§ **WORK TO COMPLETE**:
Print the lines that run from the line with "on local signs" to the line with "and political uniﬁcation", keeping both end lines, exactly as they appear in the entries below, and nothing else.

_ _ _ _

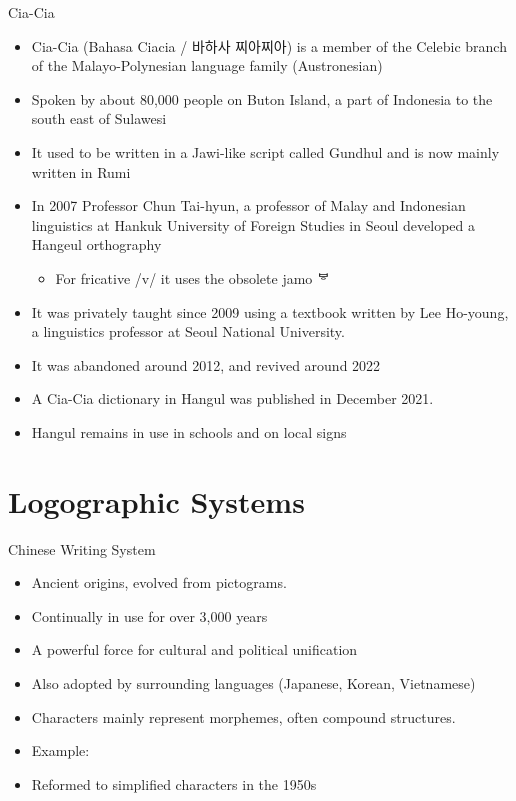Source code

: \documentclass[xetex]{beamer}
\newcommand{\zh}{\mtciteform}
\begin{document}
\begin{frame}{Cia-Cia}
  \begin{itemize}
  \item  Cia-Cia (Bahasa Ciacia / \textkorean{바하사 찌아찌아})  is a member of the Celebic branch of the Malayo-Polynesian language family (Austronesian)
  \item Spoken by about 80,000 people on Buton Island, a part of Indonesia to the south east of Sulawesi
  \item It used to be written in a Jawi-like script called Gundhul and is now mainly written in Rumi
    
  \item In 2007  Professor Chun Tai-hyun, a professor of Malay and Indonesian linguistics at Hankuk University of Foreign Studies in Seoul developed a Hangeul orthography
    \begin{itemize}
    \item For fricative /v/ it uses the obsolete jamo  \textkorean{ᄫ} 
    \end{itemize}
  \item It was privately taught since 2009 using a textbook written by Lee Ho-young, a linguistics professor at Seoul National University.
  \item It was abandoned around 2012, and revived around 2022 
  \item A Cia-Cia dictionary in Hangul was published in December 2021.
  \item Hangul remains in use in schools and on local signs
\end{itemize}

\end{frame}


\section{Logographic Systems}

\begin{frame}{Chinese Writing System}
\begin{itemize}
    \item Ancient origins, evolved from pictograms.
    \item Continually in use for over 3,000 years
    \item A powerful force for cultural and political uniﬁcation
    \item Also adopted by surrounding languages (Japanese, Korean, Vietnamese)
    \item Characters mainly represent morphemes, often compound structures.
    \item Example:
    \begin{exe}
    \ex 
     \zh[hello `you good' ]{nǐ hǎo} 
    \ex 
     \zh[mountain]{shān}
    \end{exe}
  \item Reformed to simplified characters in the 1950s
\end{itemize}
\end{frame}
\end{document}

_ _ _ _

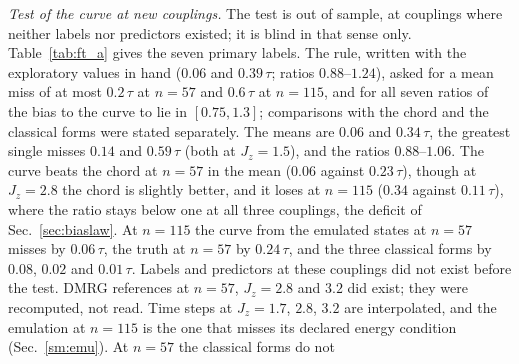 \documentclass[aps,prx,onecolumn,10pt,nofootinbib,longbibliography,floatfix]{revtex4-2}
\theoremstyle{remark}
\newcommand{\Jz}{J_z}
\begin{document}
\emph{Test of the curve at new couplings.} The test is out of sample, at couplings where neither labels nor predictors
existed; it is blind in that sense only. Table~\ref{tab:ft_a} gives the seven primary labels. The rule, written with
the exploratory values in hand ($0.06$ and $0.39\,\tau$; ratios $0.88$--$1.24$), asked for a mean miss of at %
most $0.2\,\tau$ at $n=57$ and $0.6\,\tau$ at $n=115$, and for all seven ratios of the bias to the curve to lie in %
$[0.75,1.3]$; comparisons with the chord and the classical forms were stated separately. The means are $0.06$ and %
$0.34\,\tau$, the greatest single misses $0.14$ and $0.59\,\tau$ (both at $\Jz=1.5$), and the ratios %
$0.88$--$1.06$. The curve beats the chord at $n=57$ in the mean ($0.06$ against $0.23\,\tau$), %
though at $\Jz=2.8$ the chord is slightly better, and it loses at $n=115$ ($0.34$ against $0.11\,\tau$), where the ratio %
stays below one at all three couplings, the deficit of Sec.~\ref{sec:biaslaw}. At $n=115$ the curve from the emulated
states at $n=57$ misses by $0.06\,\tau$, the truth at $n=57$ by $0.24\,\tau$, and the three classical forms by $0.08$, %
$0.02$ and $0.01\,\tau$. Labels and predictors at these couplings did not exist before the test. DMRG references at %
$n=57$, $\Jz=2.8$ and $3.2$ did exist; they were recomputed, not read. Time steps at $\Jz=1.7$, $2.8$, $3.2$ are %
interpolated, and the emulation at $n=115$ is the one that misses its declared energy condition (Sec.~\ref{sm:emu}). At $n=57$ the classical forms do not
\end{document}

_ _ _ _

§ **RESULT**:
  \item Hangul remains in use in schools and on local signs
\end{itemize}

\end{frame}


\section{Logographic Systems}

\begin{frame}{Chinese Writing System}
\begin{itemize}
    \item Ancient origins, evolved from pictograms.
    \item Continually in use for over 3,000 years
    \item A powerful force for cultural and political uniﬁcation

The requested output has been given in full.